Prostate cancer is a clinically variable disease – some patients do well, while others do very poorly – and recent studies have shown clear molecular subtypes of prostate cancer that may explain this variability. Some subtypes of prostate cancer have underlying defects in repairing their DNA, making them potentially sensitive to therapies that exploit this deficiency. Dr. Barbieri [MetLife Foundation Clinical Investigator] is a surgeon scientist whose overall goal is to translate our understanding of the molecular basis of prostate cancer into near term benefits for patients. He will investigate the response to novel therapies for prostate cancer in patients undergoing surgical therapy for early stage disease, and define the genomic alterations that predict which cancers will be sensitive to these agents. Defining the response and the predictors of new agents in early, untreated prostate cancer will change the paradigm of how we treat men with the disease, allowing a precision medicine approach.
Prostate and Testicular Cancers
Current Projects

Dr. Owens focuses on heat shock proteins (HSPs) and their “master regulator” called heat shock transcription factor 1 (HSF1). The transformation and growth of cancers causes a wide array of cellular stresses including metabolic changes, genomic instability, and protein misfolding that would halt the growth of a normal cell. Tumor cells, however, depend on cellular stress response machinery, like HSPs, for their survival. HSF1 is critical to tumor development and progression, and HSF1 activity is strongly correlated with poor prognosis in many common cancers. For decades, efforts to develop cancer therapies targeting HSPs have failed. Dr. Owens aims to understand how HSPs and HSF1 interact to regulate activity, and how this regulation is co-opted to promote tumor growth and progression.
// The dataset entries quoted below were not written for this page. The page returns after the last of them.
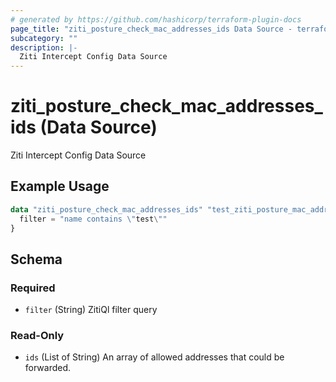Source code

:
 ```yaml
---
# generated by https://github.com/hashicorp/terraform-plugin-docs
page_title: "ziti_posture_check_mac_addresses_ids Data Source - terraform-provider-ziti"
subcategory: ""
description: |-
  Ziti Intercept Config Data Source
---
```


# ziti_posture_check_mac_addresses_ids (Data Source)

Ziti Intercept Config Data Source

## Example Usage

```terraform
data "ziti_posture_check_mac_addresses_ids" "test_ziti_posture_mac_addresses_ids" {
  filter = "name contains \"test\""
}
```

<!-- schema generated by tfplugindocs -->
## Schema

### Required

- `filter` (String) ZitiQl filter query

### Read-Only

- `ids` (List of String) An array of allowed addresses that could be forwarded.
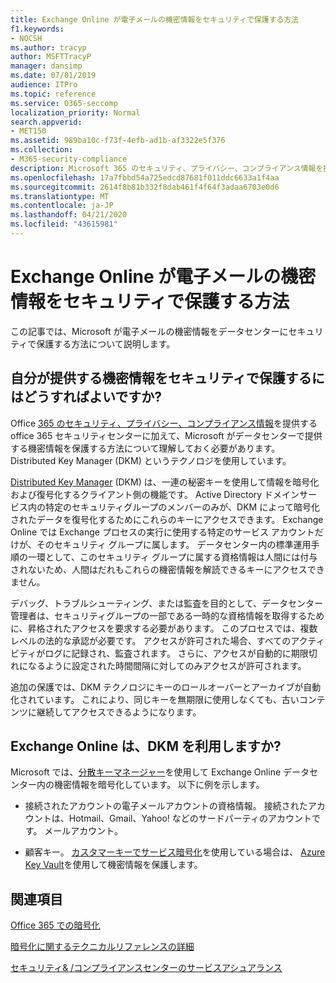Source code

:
 ```yaml
---
title: Exchange Online が電子メールの機密情報をセキュリティで保護する方法
f1.keywords:
- NOCSH
ms.author: tracyp
author: MSFTTracyP
manager: dansimp
ms.date: 07/01/2019
audience: ITPro
ms.topic: reference
ms.service: O365-seccomp
localization_priority: Normal
search.appverid:
- MET150
ms.assetid: 989ba10c-f73f-4efb-ad1b-af3322e5f376
ms.collection:
- M365-security-compliance
description: Microsoft 365 のセキュリティ、プライバシー、コンプライアンス情報を提供する Office 365 セキュリティセンターに加えて、Microsoft がデータセンターに保存している機密情報を保護する方法についても知る必要があります。 Distributed Key Manager (DKM) というテクノロジを使用しています。
ms.openlocfilehash: 17a7fbbd54a725edcd87681f011ddc6633a1f4aa
ms.sourcegitcommit: 2614f8b81b332f8dab461f4f64f3adaa6703e0d6
ms.translationtype: MT
ms.contentlocale: ja-JP
ms.lasthandoff: 04/21/2020
ms.locfileid: "43615981"
---
```

# <a name="how-exchange-online-secures-your-email-secrets"></a>Exchange Online が電子メールの機密情報をセキュリティで保護する方法

この記事では、Microsoft が電子メールの機密情報をデータセンターにセキュリティで保護する方法について説明します。
  
## <a name="how-do-we-secure-secret-information-provided-by-you"></a>自分が提供する機密情報をセキュリティで保護するにはどうすればよいですか?

Office [365 のセキュリティ、プライバシー、コンプライアンス情報](https://go.microsoft.com/fwlink/?linkid=874644)を提供する office 365 セキュリティセンターに加えて、Microsoft がデータセンターで提供する機密情報を保護する方法について理解しておく必要があります。 Distributed Key Manager (DKM) というテクノロジを使用しています。
  
[Distributed Key Manager](office-365-bitlocker-and-distributed-key-manager-for-encryption.md) (DKM) は、一連の秘密キーを使用して情報を暗号化および復号化するクライアント側の機能です。 Active Directory ドメインサービス内の特定のセキュリティグループのメンバーのみが、DKM によって暗号化されたデータを復号化するためにこれらのキーにアクセスできます。 Exchange Online では Exchange プロセスの実行に使用する特定のサービス アカウントだけが、そのセキュリティ グループに属します。 データセンター内の標準運用手順の一環として、このセキュリティ グループに属する資格情報は人間には付与されないため、人間はだれもこれらの機密情報を解読できるキーにアクセスできません。
  
デバッグ、トラブルシューティング、または監査を目的として、データセンター管理者は、セキュリティグループの一部である一時的な資格情報を取得するために、昇格されたアクセスを要求する必要があります。 このプロセスでは、複数レベルの法的な承認が必要です。 アクセスが許可された場合、すべてのアクティビティがログに記録され、監査されます。 さらに、アクセスが自動的に期限切れになるように設定された時間間隔に対してのみアクセスが許可されます。
  
追加の保護では、DKM テクノロジにキーのロールオーバーとアーカイブが自動化されています。 これにより、同じキーを無期限に使用しなくても、古いコンテンツに継続してアクセスできるようになります。
  
## <a name="where-does-exchange-online-make-use-of-dkm"></a>Exchange Online は、DKM を利用しますか?

Microsoft では、[分散キーマネージャー](office-365-bitlocker-and-distributed-key-manager-for-encryption.md)を使用して Exchange Online データセンター内の機密情報を暗号化しています。 以下に例を示します。
  
- 接続されたアカウントの電子メールアカウントの資格情報。 接続されたアカウントは、Hotmail、Gmail、Yahoo! などのサードパーティのアカウントです。 メールアカウント。

- 顧客キー。 [カスタマーキーでサービス暗号化](customer-key-overview.md)を使用している場合は、 [Azure Key Vault](https://docs.microsoft.com/azure/key-vault/key-vault-whatis)を使用して機密情報を保護します。

## <a name="related-topics"></a>関連項目

[Office 365 での暗号化](encryption.md)
  
[暗号化に関するテクニカルリファレンスの詳細](technical-reference-details-about-encryption.md)
  
[セキュリティ&amp; /コンプライアンスセンターのサービスアシュアランス](https://go.microsoft.com/fwlink/?linkid=874645)
  

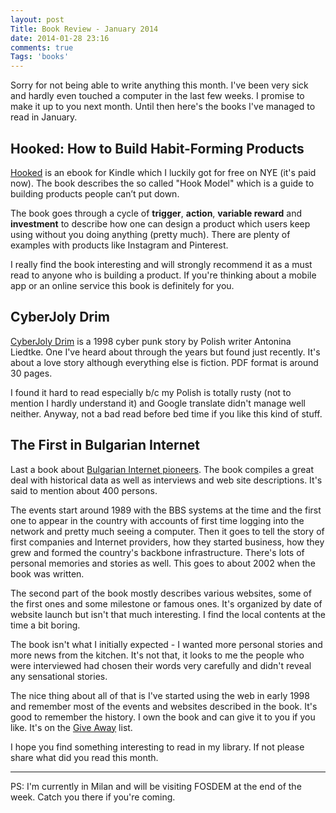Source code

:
 ```yaml
---
layout: post
Title: Book Review - January 2014
date: 2014-01-28 23:16
comments: true
Tags: 'books'
---
```


Sorry for not being able to write anything this month. I've been very sick
and hardly even touched a computer in the last few weeks. I promise to make
it up to you next month. Until then here's the books I've managed to read in
January.


Hooked: How to Build Habit-Forming Products
-------------------------------------------

[Hooked](http://amzn.to/1erRrnb) is an ebook for Kindle which I luckily got for
free on NYE (it's paid now). The book describes the so called "Hook Model"
which is a guide to building products people can’t put down. 

The book goes through a cycle of **trigger**, **action**, **variable reward** and
**investment** to describe how one can design a product which users keep using
without you doing anything (pretty much). There are plenty of examples with products
like Instagram and Pinterest.

I really find the book interesting and will strongly recommend it as a must read
to anyone who is building a product. If you're thinking about a mobile app or an
online service this book is definitely for you.


CyberJoly Drim
---------------

[CyberJoly Drim](http://hell.pl/nina/carramba.htm) is a 1998 cyber punk story by
Polish writer Antonina Liedtke. One I've heard about through the years but found
just recently. It's about a love story although everything else is fiction. PDF format
is around 30 pages.

I found it hard to read especially b/c my Polish is totally rusty (not to mention I hardly
understand it) and Google translate didn't manage well neither. Anyway, not a bad read
before bed time if you like this kind of stuff.


The First in Bulgarian Internet
--------------------------------

Last a book about 
[Bulgarian Internet pioneers](https://www.goodreads.com/book/show/13398350). The book
compiles a great deal with historical data as well as interviews and web site descriptions.
It's said to mention about 400 persons. 

The events start around 1989 with the BBS systems at the time and the first one to appear in
the country with accounts of first time logging into the network and pretty much seeing a
computer. Then it goes to tell the story of first companies and Internet providers, how they
started business, how they grew and formed the country's backbone infrastructure. There's
lots of personal memories and stories as well. This goes to about 2002 when the book
was written.


The second part of the book mostly describes various websites, some of the first ones and
some milestone or famous ones. It's organized by date of website launch but isn't that much
interesting. I find the local contents at the time a bit boring.


The book isn't what I initially expected - I wanted more personal stories and more news from
the kitchen. It's not that, it looks to me the people who were interviewed had chosen their
words very carefully and didn't reveal any sensational stories.

The nice thing about all of that is I've started using the web in early 1998 and remember
most of the events and websites described in the book. It's good to remember the history.
I own the book and can give it to you if you like. It's on the [Give Away](/blog/2013/04/05/give-away-list/)
list.



I hope you find something interesting to read in my library. If not please share what did you
read this month.

---

PS: I'm currently in Milan and will be visiting FOSDEM at the end of the week. Catch
you there if you're coming.

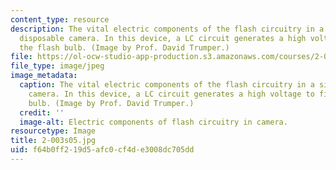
 ```yaml
---
content_type: resource
description: The vital electric components of the flash circuitry in a single-use
  disposable camera. In this device, a LC circuit generates a high voltage to fire
  the flash bulb. (Image by Prof. David Trumper.)
file: https://ol-ocw-studio-app-production.s3.amazonaws.com/courses/2-003-modeling-dynamics-and-control-i-spring-2005/f64b0ff219d5afc0cf4de3008dc705dd_2-003s05.jpg
file_type: image/jpeg
image_metadata:
  caption: The vital electric components of the flash circuitry in a single-use disposable
    camera. In this device, a LC circuit generates a high voltage to fire the flash
    bulb. (Image by Prof. David Trumper.)
  credit: ''
  image-alt: Electric components of flash circuitry in camera.
resourcetype: Image
title: 2-003s05.jpg
uid: f64b0ff2-19d5-afc0-cf4d-e3008dc705dd
---
```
Prostate cancer is the second leading cause of cancer death in men in the United States. Remarkably, work over the past decade has demonstrated that even the worst prostate cancers are dependent on the same signaling pathways that govern normal prostate behavior. Dr. Shoag’s objective is to identify drugs that have activity against the normal prostate and can be used to understand and treat prostate cancer. Dr. Shoag will apply novel statistical and machine learning approaches on large scale clinical data to discover new therapies and pathways important in prostate cancer. He will then test these therapies in genetically engineered and patient-derived prostate cancer models. Identifying active drugs against prostate cancer that are already FDA-approved or have been previously studied in clinical trials for other cancers can aid in understanding prostate cancer biology and can rapidly benefit patients with advanced disease.